Editor’s Note: Ashley Eisenmenger is Public Relations Coordinator at Access Living and the editor of this blog. A blind woman, she speaks regularly to groups about topics such as perspective, adversity, performance, and disability. She has given a TEDx talk on accessibility and continues to advocate for the inclusion and integration of people with disabilities in the fitness world.
My boss told me this during my very first day at my first full-time job out of college — A job that took over a year to get and came after hundreds of applications and cover letters were written and sent, and very few interviews offered.
I had done all of the right things in college. I graduated with high honors. I was a varsity student athlete. I was involved with a variety of campus happenings knowing that all of this would make me a more desirable job candidate. There was a small part of me that hoped all my efforts and successes would mask a detail about me, a detail that ensures people judge me before I even walk into the room, before they ever speak to me.

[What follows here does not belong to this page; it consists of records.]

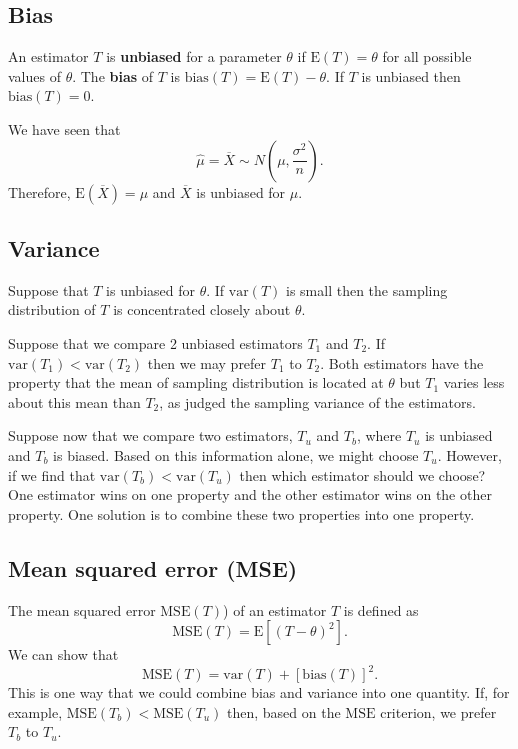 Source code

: \documentclass[
  british,
  11pt,
  openany, a4paper]{book}
\begin{document}
\subsection{Bias}\label{bias}

An estimator \(T\) is \textbf{unbiased} for a parameter \(\theta\) if \(\text{E}(T)=\theta\) for all possible values of \(\theta\). The \textbf{bias} of \(T\) is \(\text{bias}(T)=\text{E}(T)-\theta\). If \(T\) is unbiased then \(\text{bias}(T)=0\).

We have seen that
\[\hat{\mu} =\overline{X} \sim N\left(\mu,\frac{\sigma^2}{n}\right).\]
Therefore, \(\text{E}(\overline{X}) = \mu\) and \(\overline{X}\) is unbiased for \(\mu\).

\subsection{Variance}\label{varianceofestimator}

Suppose that \(T\) is unbiased for \(\theta\). If \(\text{var}(T)\) is small then the sampling distribution of \(T\) is concentrated closely about \(\theta\).

Suppose that we compare 2 unbiased estimators \(T_1\) and \(T_2\). If \(\text{var}(T_1) < \text{var}(T_2)\) then we may prefer \(T_1\) to \(T_2\). Both estimators have the property that the mean of sampling distribution is located at \(\theta\) but \(T_1\) varies less about this mean than \(T_2\), as judged the sampling variance of the estimators.

Suppose now that we compare two estimators, \(T_u\) and \(T_b\), where \(T_u\) is unbiased and \(T_b\) is biased. Based on this information alone, we might choose \(T_u\). However, if we find that \(\text{var}(T_b) < \text{var}(T_u)\) then which estimator should we choose? One estimator wins on one property and the other estimator wins on the other property. One solution is to combine these two properties into one property.

\subsection{Mean squared error (MSE)}\label{mean-squared-error-mse}

The mean squared error \(\text{MSE}(T)\)) of an estimator \(T\) is defined as
\[ \text{MSE}(T) = \text{E}[(T - \theta)^2]. \]
We can show that
\begin{equation}
\text{MSE}(T) = \text{var}(T) + [\text{bias}(T)] ^ 2. 
\label{eq:mse}
\end{equation}
This is one way that we could combine bias and variance into one quantity. If, for example, \(\text{MSE}(T_b) < \text{MSE}(T_u)\) then, based on the \(\text{MSE}\) criterion, we prefer \(T_b\) to \(T_u\).
\end{document}
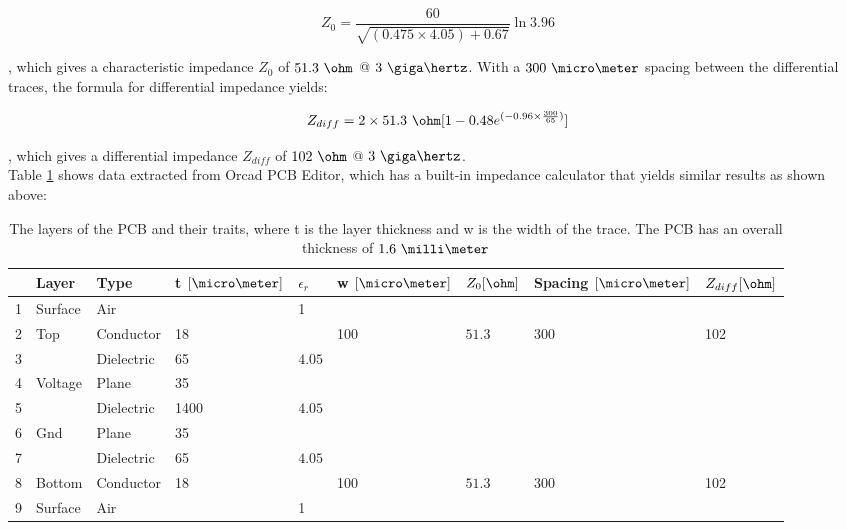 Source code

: \documentclass[main.tex]{subfiles}
\begin{document}
\begin{equation}
Z_0 = \frac{60}{\sqrt{(0.475 \times 4.05) + 0.67}}\ln{3.96}
\end{equation}

, which gives a characteristic impedance $Z_0$ of $51.3\ \ohm$ @ $3\ \giga\hertz$. With a $300\ \micro\meter$ spacing between the differential traces, the formula for differential impedance yields:

\begin{equation}
    Z_{diff} = 2 \times 51.3\ \ohm [1 - 0.48 e^{(-0.96 \times \frac{300}{65})}]
  \label{eq:zdiff}
\end{equation}

, which gives a differential impedance $Z_{diff}$ of $102\ \ohm$ @ $3\ \giga\hertz$.\\

Table \ref{tab:Xsect1} shows data extracted from Orcad PCB Editor, which has a built-in impedance calculator that yields similar results as shown above:

\begin{table} [H]
\begin{center}
    \begin{tabular}{| l | l | l | l | l | l | l | l | l |}
    \hline
     & Layer & Type & t $[\micro\meter]$ & $\epsilon_r$ & w $[\micro\meter]$  & $Z_0 [\ohm]$ & Spacing $[\micro\meter]$  & $Z_{diff} [\ohm]$ \\ 
     \hline
    1 	  & Surface & Air 		 & 		& 1 	 & 	   & 					& 	  & \\ \hline
    2 	  & Top 	& Conductor  & 18 	&        & 100 & $51.3$             & 300 & 102\\ \hline
    3 	  &  		& Dielectric & 65 	& $4.05$ & 	   & 					& 	  & \\ \hline
    4 	  & Voltage & Plane 	 & 35 	&        & 	   & 					& 	  & \\ \hline
    5 	  &  		& Dielectric & 1400 & $4.05$ & 	   &					&	  & \\ \hline
    6 	  & Gnd 	& Plane 	 & 35 	&        & 	   & 					& 	  & \\ \hline
    7 	  &  		& Dielectric & 65 	& $4.05$ &     & 					& 	  & \\ \hline
    8 	  & Bottom 	& Conductor  & 18 	&        & 100 & $51.3$             & 300 & 102\\ \hline
    9 	  & Surface & Air 		 & 	  	& 1 	 & 	   & 					& 	  & \\ \hline
    \end{tabular}
     \caption{The layers of the PCB and their traits, where t is the layer thickness and w is the width of the trace. The PCB has an overall thickness of $1.6\ \milli\meter$}
	\label{tab:Xsect1}
\end{center}
\end{table}
\end{document}
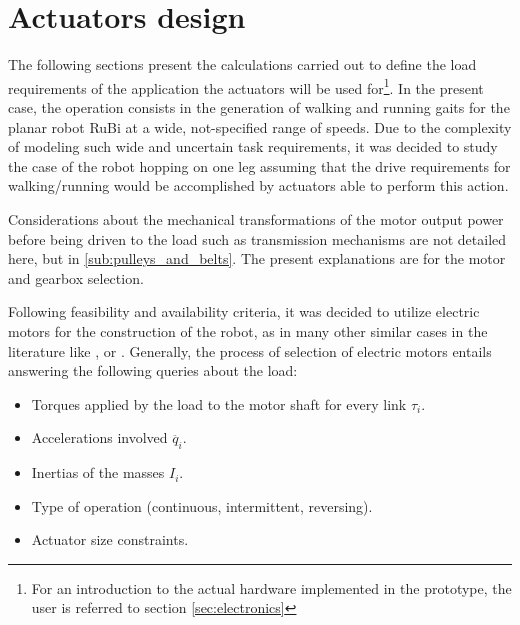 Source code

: 
\section{Actuators design}
\label{sec_actuators}
The following sections present the calculations carried out to define the load requirements of the application the actuators will be used for\footnote{For an introduction to the actual hardware implemented in the prototype, the user is referred to section \ref{sec:electronics}}.
In the present case, the operation consists in the generation of walking and running gaits for the planar robot RuBi at a wide, not-specified range of speeds. 
Due to the complexity of modeling such wide and uncertain task requirements, it was decided to study the case of the robot hopping on one leg assuming that the drive requirements for walking/running would be accomplished by actuators able to perform this action.

Considerations about the mechanical transformations of the motor output power before being driven to the load such as transmission mechanisms are not detailed here, but in \ref{sub:pulleys_and_belts}.
The present explanations are for the motor and gearbox selection.

Following feasibility and availability criteria, it was decided to utilize electric motors for the construction of the robot, as in many other similar cases in the literature like \cite{runbot1}, \cite{phides} or \cite{biobiped}.
Generally, the process of selection of electric motors entails answering the following queries about the load:

\begin{itemize}
\label{list:motor_selection}
	\item Torques applied by the load to the motor shaft for every link $\tau_{i}$.
	\item Accelerations involved $\ddot{q_{i}}$.
	\item Inertias of the masses $I_{i}$.
	\item Type of operation (continuous, intermittent, reversing).
	\item Actuator size constraints.
\end{itemize}


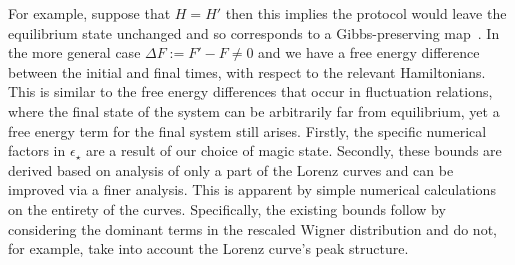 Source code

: \documentclass[pra,
aps,
twocolumn,
superscriptaddress,
groupedaddress,
nofootinbib,
reprint
]{revtex4-1}
\begin{document}
  For example, suppose that $H=H'$ then this implies the protocol would leave the equilibrium state unchanged and so corresponds to a Gibbs-preserving map~\cite{faist_2015}. In the more general case $\Delta F := F' - F \ne 0$ and we have a free energy difference between the initial and final times, with respect to the relevant Hamiltonians. This is similar to the free energy differences that occur in fluctuation relations, where the final state of the system can be arbitrarily far from equilibrium, yet a free energy term for the final system still arises.
Firstly, the specific numerical factors in $\epsilon_\star$ are a result of our choice of magic state. 
Secondly, these bounds are derived based on analysis of only a part of the Lorenz curves and can be improved via a finer analysis. 
This is apparent by simple numerical calculations on the entirety of the curves.
Specifically, the existing bounds follow by considering the dominant terms in the rescaled Wigner distribution and do not, for example, take into account the Lorenz curve's peak structure. 
\end{document}
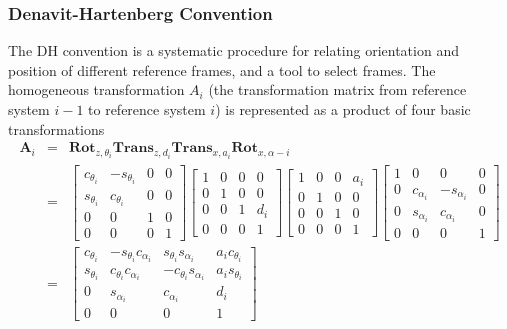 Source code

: \subsubsection{Denavit-Hartenberg Convention}
The DH convention is a systematic procedure for relating orientation and position of different reference frames, and a tool to select frames. The homogeneous transformation $A_i$ (the transformation matrix from reference system $i-1$ to reference system $i$) is represented as a product of four basic transformations 
\begin{eqnarray}
\boldsymbol{A}_i &=& \boldsymbol{Rot}_{z,\theta _i}\boldsymbol{Trans}_{z, d_i}\boldsymbol{Trans}_{x, a_i}\boldsymbol{Rot}_{x, \alpha -i}\nonumber\\
 &=& \begin{bmatrix}
c_{\theta _i} & -s_{\theta _i} & 0 & 0\\
s_{\theta _i} & c_{\theta _i} & 0 & 0\\
0 & 0 & 1 & 0\\
0 & 0 & 0 & 1
\end{bmatrix}
\begin{bmatrix}
1 & 0 & 0 & 0\\
0 & 1 & 0 & 0\\
0 & 0 & 1 & d_i\\
0 & 0 & 0 & 1
\end{bmatrix}
\begin{bmatrix}
1 & 0 & 0 & a_i\\
0 & 1 & 0 & 0\\
0 & 0 & 1 & 0\\
0 & 0 & 0 & 1
\end{bmatrix}
\begin{bmatrix}
1 & 0 & 0 & 0\\
0 & c_{\alpha _i} & -s_{\alpha _i} & 0\\
0 & s_{\alpha _i} & c_{\alpha _i} & 0\\
0 & 0 & 0 & 1
\end{bmatrix}\nonumber\\
&=& \begin{bmatrix}
c_{\theta _i} & -s_{\theta _i} c_{\alpha _i} & s_{\theta _i} s_{\alpha _i} & a_ic_{\theta _i}\\
s_{\theta _i} & c_{\theta _i} c_{\alpha _i} & -c_{\theta _i} s_{\alpha _i} & a_is_{\theta _i}\\
0 & s_{\alpha _i} & c_{\alpha _i} & d_i\\
0 & 0 & 0 & 1
\end{bmatrix}
\label{DH}
\end{eqnarray}
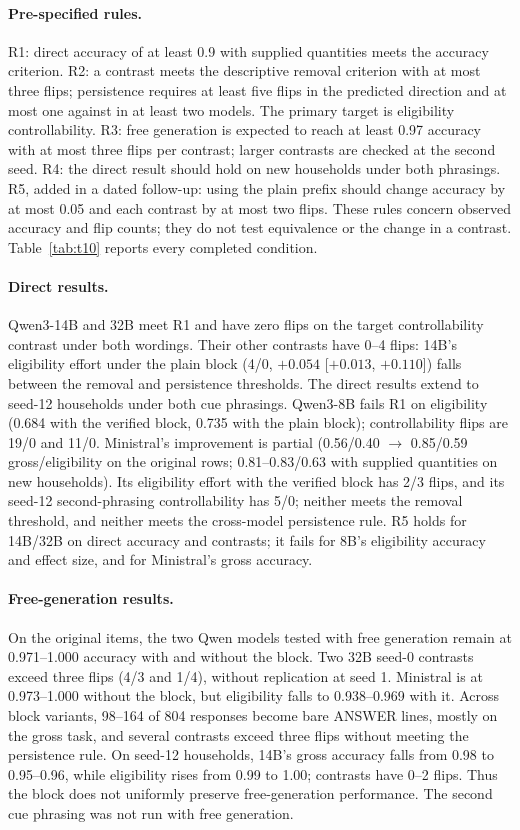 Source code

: \documentclass[11pt]{article}
\begin{document}
\paragraph{Pre-specified rules.} R1: direct accuracy of at least 0.9 with supplied quantities meets the accuracy criterion. R2: a contrast meets the descriptive removal criterion with at most three flips; persistence requires at least five flips in the predicted direction and at most one against in at least two models. The primary target is eligibility controllability. R3: free generation is expected to reach at least 0.97 accuracy with at most three flips per contrast; larger contrasts are checked at the second seed. R4: the direct result should hold on new households under both phrasings. R5, added in a dated follow-up: using the plain prefix should change accuracy by at most 0.05 and each contrast by at most two flips. These rules concern observed accuracy and flip counts; they do not test equivalence or the change in a contrast. Table~\ref{tab:t10} reports every completed condition.

\paragraph{Direct results.} Qwen3-14B and 32B meet R1 and have zero flips on the target controllability contrast under both wordings. Their other contrasts have 0--4 flips: 14B's eligibility effort under the plain block (4/0, $+0.054$ [$+0.013$, $+0.110$]) falls between the removal and persistence thresholds. The direct results extend to seed-12 households under both cue phrasings. Qwen3-8B fails R1 on eligibility (0.684 with the verified block, 0.735 with the plain block); controllability flips are 19/0 and 11/0. Ministral's improvement is partial (0.56/0.40 $\to$ 0.85/0.59 gross/eligibility on the original rows; 0.81--0.83/0.63 with supplied quantities on new households). Its eligibility effort with the verified block has 2/3 flips, and its seed-12 second-phrasing controllability has 5/0; neither meets the removal threshold, and neither meets the cross-model persistence rule. R5 holds for 14B/32B on direct accuracy and contrasts; it fails for 8B's eligibility accuracy and effect size, and for Ministral's gross accuracy.

\paragraph{Free-generation results.} On the original items, the two Qwen models tested with free generation remain at 0.971--1.000 accuracy with and without the block. Two 32B seed-0 contrasts exceed three flips (4/3 and 1/4), without replication at seed 1. Ministral is at 0.973--1.000 without the block, but eligibility falls to 0.938--0.969 with it. Across block variants, 98--164 of 804 responses become bare ANSWER lines, mostly on the gross task, and several contrasts exceed three flips without meeting the persistence rule. On seed-12 households, 14B's gross accuracy falls from 0.98 to 0.95--0.96, while eligibility rises from 0.99 to 1.00; contrasts have 0--2 flips. Thus the block does not uniformly preserve free-generation performance. The second cue phrasing was not run with free generation.
\end{document}

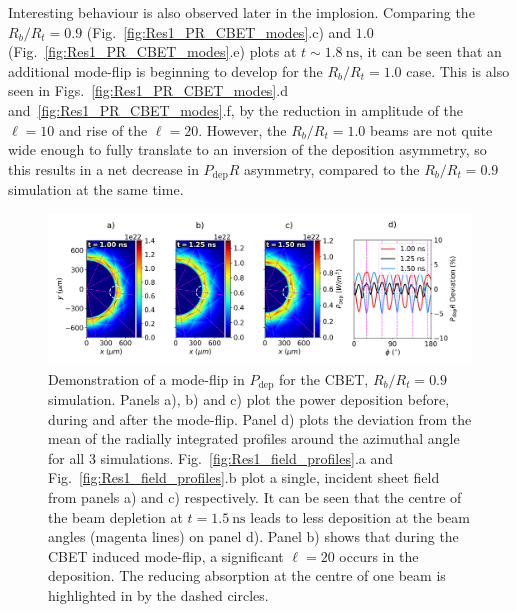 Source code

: Interesting behaviour is also observed later in the implosion.
Comparing the $R_b/R_t=0.9$ (Fig.~\ref{fig:Res1_PR_CBET_modes}.c) and $1.0$ (Fig.~\ref{fig:Res1_PR_CBET_modes}.e) plots at $t\sim1.8\ \text{ns}$, it can be seen that an additional mode-flip is beginning to develop for the $R_b/R_t=1.0$ case.
This is also seen in Figs.~\ref{fig:Res1_PR_CBET_modes}.d and~\ref{fig:Res1_PR_CBET_modes}.f, by the reduction in amplitude of the $\ell=10$ and rise of the $\ell=20$.
However, the $R_b/R_t=1.0$ beams are not quite wide enough to fully translate to an inversion of the deposition asymmetry, so this results in a net decrease in $P_{\text{dep}}R$ asymmetry, compared to the $R_b/R_t=0.9$ simulation at the same time.

\begin{figure}[t!]
    \includegraphics[width=\linewidth]{Results1/Images/CBET_modeflip.png}
    \centering
    \caption{Demonstration of a mode-flip in $P_{\text{dep}}$ for the \ac{CBET}, $R_b/R_t=0.9$ simulation.
    Panels a), b) and c) plot the power deposition before, during and after the mode-flip.
    Panel d) plots the deviation from the mean of the radially integrated profiles around the azimuthal angle for all 3 simulations.
    Fig.~\ref{fig:Res1_field_profiles}.a and Fig.~\ref{fig:Res1_field_profiles}.b plot a single, incident sheet field from panels a) and c) respectively.
    It can be seen that the centre of the beam depletion at $t=1.5\ \text{ns}$ leads to less deposition at the beam angles (magenta lines) on panel d).
    Panel b) shows that during the \ac{CBET} induced mode-flip, a significant $\ell=20$ occurs in the deposition.
    The reducing absorption at the centre of one beam is highlighted in by the dashed circles.}%
    \label{fig:Res1_CBET_Deposition_change}
\end{figure}

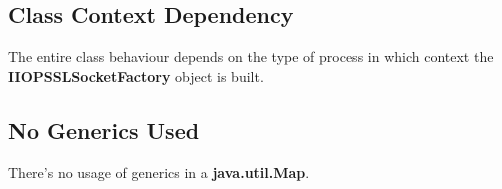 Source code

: \subsection{Class Context Dependency}
The entire class behaviour depends on the type of process in which context the \textbf{IIOPSSLSocketFactory} object is built.

\subsection{No Generics Used}
There's no usage of generics in a \textbf{java.util.Map}.

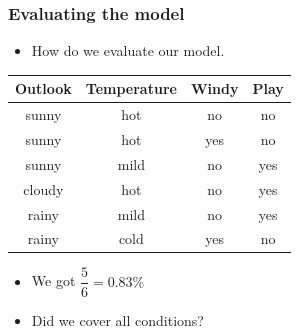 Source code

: \documentclass{beamer}
\begin{document}
\begin{frame}[t]
  \frametitle{Evaluating the model}
 \begin{itemize}
   \item How do we \alert{evaluate} our model.
 \end{itemize} 

\begin{center}
\begin{table}[]
  \centering
  \begin{tabular}{cccc}
    \toprule
    Outlook & Temperature & Windy & Play \\ 
    \midrule
    sunny   & hot         & no    & no   \\ 
    sunny   & hot         & yes   & no   \\ 
    sunny   & mild        & no    & yes  \\ 
    cloudy  & hot         & no    & yes  \\ 
    rainy   & mild        & no    & yes  \\ 
    rainy   & cold        & yes   & no   \\ 
    \bottomrule
  \end{tabular}
\end{table}
\end{center}

\pause
\begin{itemize}
  \item We got $\dfrac{5}{6}=0.83\%$\\\pause
  \item  Did we cover all conditions?
\end{itemize}
\end{frame}
\end{document}
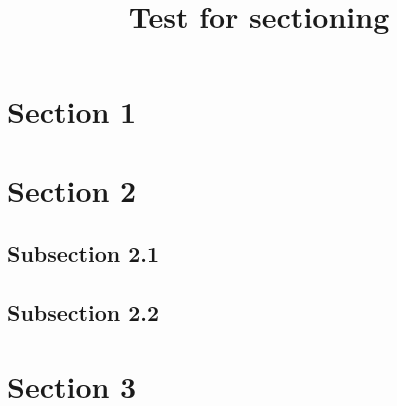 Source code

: \usepackage{blindtext}

\title{Test for sectioning}
\author{}
\date{}

\usepackage{calc}
\usepackage{longtable}
\usepackage{tabu}
\usepackage{breqn}
\setlength{\arraycolsep}{0.800000em}
\renewcommand{\arraystretch}{1.400000}

\renewcommand{\baselinestretch}{1.250000}
\selectfont
\setlength{\parskip}{1.0\baselineskip}


\maketitle
\tableofcontents



\blindtext

\section{Section 1}

\blindtext

\section{Section 2}

\subsection{Subsection 2.1}

\blindtext

\subsection{Subsection 2.2}

\blindtext

\section{Section 3}

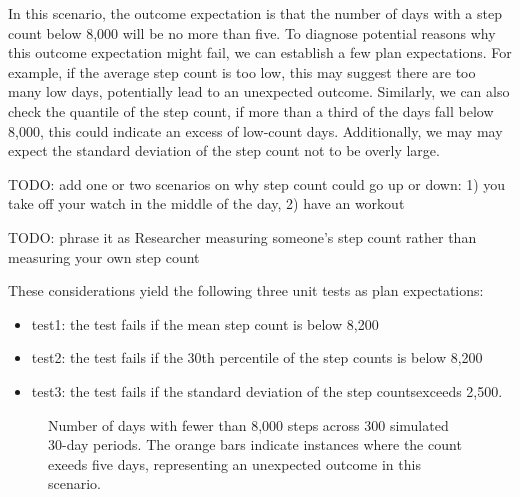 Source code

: \documentclass[
]{jds}
\providecommand{\tightlist}{%
  \setlength{\itemsep}{0pt}\setlength{\parskip}{0pt}}\usepackage{longtable,booktabs,array}
\begin{document}
In this scenario, the outcome expectation is that the number of days
with a step count below 8,000 will be no more than five. To diagnose
potential reasons why this outcome expectation might fail, we can
establish a few plan expectations. For example, if the average step
count is too low, this may suggest there are too many low days,
potentially lead to an unexpected outcome. Similarly, we can also check
the quantile of the step count, if more than a third of the days fall
below 8,000, this could indicate an excess of low-count days.
Additionally, we may may expect the standard deviation of the step count
not to be overly large.

TODO: add one or two scenarios on why step count could go up or down: 1)
you take off your watch in the middle of the day, 2) have an workout

TODO: phrase it as Researcher measuring someone's step count rather than
measuring your own step count

These considerations yield the following three unit tests as plan
expectations:

\begin{itemize}
\tightlist
\item
  test1: the test fails if the mean step count is below 8,200
\item
  test2: the test fails if the 30th percentile of the step counts is
  below 8,200
\item
  test3: the test fails if the standard deviation of the step
  countsexceeds 2,500.
\end{itemize}

\label{cell-fig-step-count}
\begin{figure}[H]


\caption{\label{fig-step-count}Number of days with fewer than 8,000
steps across 300 simulated 30-day periods. The orange bars indicate
instances where the count exeeds five days, representing an unexpected
outcome in this scenario.}

\end{figure}%
\end{document}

That detail is my disability.
My boss’ stance on the ADA, that the ADA is a minimum standard not a gold one, was new to me. It has also completely altered my perception of who I am and what my disability identity means.
The ADA is one the most comprehensive civil rights laws in history. Passed 30 years ago, it affords people with disabilities the freedoms and rights we have today. I have had a disability my entire life; I grew up as a member of the “ADA Generation,” meaning that the law was passed long before I was born.
And yet I am no stranger to discrimination, false assumption, inaccessibility, and exclusion because of my disability. It was evident in my job search. I experienced it in my academic and athletic collegiate careers. I know that when people look at me, they pass judgement based the ‘challenges’ they assume I face.
The ADA is 30 years old this week, and there is much to celebrate. But for as much as there is to celebrate, there is just as much work to be done. My generation, and those that follow, have big shoes to fill. The foundation has been laid, the floor is set, and we must continue to build. We must continue to expect access and continue to fight for equity and inclusion. We must echo the cries of generations before us and start diverse movements or our own.
30 years from now, I want to look back and know with certainty that the ADA was just the beginning, that people are proud of their disability identities, that others truly see people with disabilities as assets.
We have done a lot to change physical access, attitudinal beliefs and behaviors. But there is a lot of room to grow, and like many others in my generation, I am excited and ready to be a part of that shift.